I don’t believe it is “surprising” that the BBC would single out countries it wishes to target. It would be surprising if it didn’t. All journalistic organizations target (or, to put it another way, market to) their intended audiences, just as businesses target their products, and they should. You can’t be a successful broadcaster unless you know your audience and know what they need and what they’re interested in. When I oversaw programming at VOA, we didn’t create any new programs without first considering everything from the targeted audience’s demographics (age, sex, education, and economic levels, etc.) to how they got their news and information (radio, TV, computers, word of mouth) to local market factors (Could we get a strong signal to them? What would be our competition? What time of day did they watch TV or listen to the radio? What content were they not getting that they wanted?).

Not only is there nothing journalistically impure about such a process, it would be irresponsible not to do it. If VOA is planning a program for a Shona or Kirundi-speaking audience in Africa, for example, they’re not going to include a lot of reporting on the New York stock market or the latest movie from Hollywood; they’re going to focus on health, agriculture, child care, and other subjects of interest to their intended African audience.

Finally, regarding the worry that the BBC’s broadcasts are going to be branded as propaganda: Why is it that you always hear that from academics or other outsiders, but you never hear it from the intended audiences?
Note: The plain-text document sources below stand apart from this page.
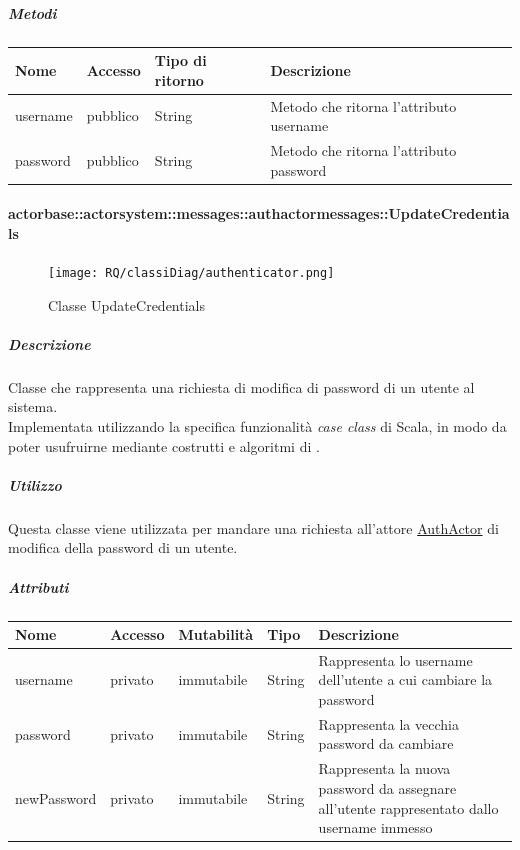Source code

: \documentclass{scalatekids-article}
\begin{document}
\subparagraph{Metodi}
\begin{tabular}{| l | l | l | l |}
  \hline
  Nome & Accesso & Tipo di ritorno & Descrizione\\
  \hline
  username & pubblico & String & Metodo che ritorna l'attributo username\\
  \hline
  password & pubblico & String & Metodo che ritorna l'attributo password\\
  \hline
\end{tabular}

\paragraph{actorbase::actorsystem::messages::authactormessages::UpdateCredentials}
\label{sec:actorbase::actorsystem::messages::authactormessages::UpdateCredentials}

\begin{figure}[H]
  \begin{center}
    \texttt{[image: RQ/classiDiag/authenticator.png]}
    \caption{Classe UpdateCredentials}
  \end{center}
\end{figure}

\subparagraph{Descrizione}
Classe che rappresenta una richiesta di modifica di password di un utente al sistema.\\Implementata utilizzando la specifica funzionalità \textit{case class} di Scala,
in modo da poter usufruirne mediante costrutti e algoritmi di
.

\subparagraph{Utilizzo}
Questa classe viene utilizzata per mandare una richiesta all'attore
\hyperref[sec:actorbase::actorsystem::actors::authactormessages::AuthActor]{AuthActor}
di modifica della password di un utente.

\subparagraph{Attributi}
\begin{tabular}{| p{2cm} | p{1.5cm} | p{2cm} | p{3cm} | p{8.5cm} |}
  \hline
  Nome & Accesso & Mutabilità & Tipo & Descrizione\\
  \hline
  username & privato & immutabile & String & Rappresenta lo username dell'utente a cui cambiare la password \\
  \hline
  password & privato & immutabile & String & Rappresenta la vecchia password da cambiare \\
  \hline
  newPassword & privato & immutabile & String & Rappresenta la nuova password da assegnare all'utente rappresentato dallo username immesso \\
  \hline
\end{tabular}
\end{document}
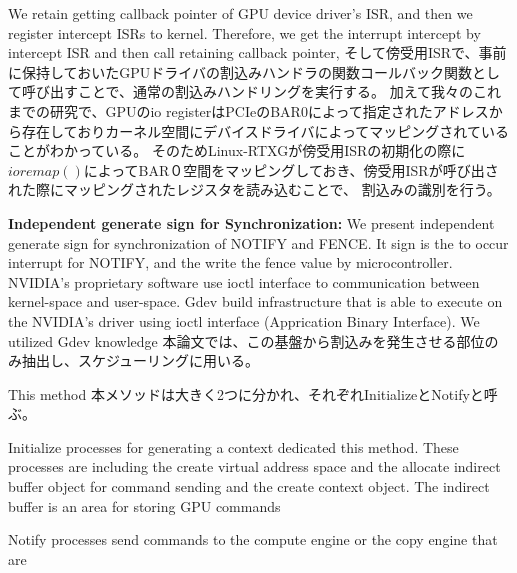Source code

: We retain getting callback pointer of GPU device driver's ISR, and then we register intercept ISRs to kernel.
Therefore, we get the interrupt intercept by intercept ISR and then call retaining callback pointer, 
そして傍受用ISRで、事前に保持しておいたGPUドライバの割込みハンドラの関数コールバック関数として呼び出すことで、通常の割込みハンドリングを実行する。
加えて我々のこれまでの研究\cite{fujii:icpads2013,kato2013zero}で、GPUのio registerはPCIeのBAR0によって指定されたアドレスから存在しておりカーネル空間にデバイスドライバによってマッピングされていることがわかっている。
そのためLinux-RTXGが傍受用ISRの初期化の際に$ioremap()$によってBAR０空間をマッピングしておき、傍受用ISRが呼び出された際にマッピングされたレジスタを読み込むことで、
割込みの識別を行う。


\textbf{Independent generate sign for Synchronization:}
We present independent generate sign for synchronization of NOTIFY and FENCE.
It sign is the to occur interrupt for NOTIFY, and the write the fence value by microcontroller.
NVIDIA's proprietary software use ioctl interface to communication between kernel-space and user-space.
Gdev build infrastructure that is able to execute on the NVIDIA's driver using ioctl interface (Apprication Binary Interface).
We   utilized Gdev knowledge
本論文では、この基盤から割込みを発生させる部位のみ抽出し、スケジューリングに用いる。

This method 
本メソッドは大きく2つに分かれ、それぞれInitializeとNotifyと呼ぶ。

Initialize processes for generating a context dedicated this method.
These processes are including the create virtual address space and the allocate indirect buffer object for command sending and the create context object.
The indirect buffer is an area for storing GPU commands

Notify processes send commands to the compute engine or the copy engine that are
Ask recent defectors from North Korea whether they considered the radio programs they heard from Radio Free Asia (RFA) (or VOA, since it, too, broadcasts into North Korea) to be propaganda. These false claims cannot be allowed to prevent these organizations from doing everything they can to producing the best, most reliable, and most pertinent news and information they can to the audiences that need and rely upon it.

In closing, I also believe it would be a mistake to discount the influence of RT and CCTV. Those broadcasters are much better, and more professionally produced, than their crude predecessors. They’re not more credible, but they must be taken seriously as competition for their intended audiences, because they are competition, and some of those audiences believe they’re credible.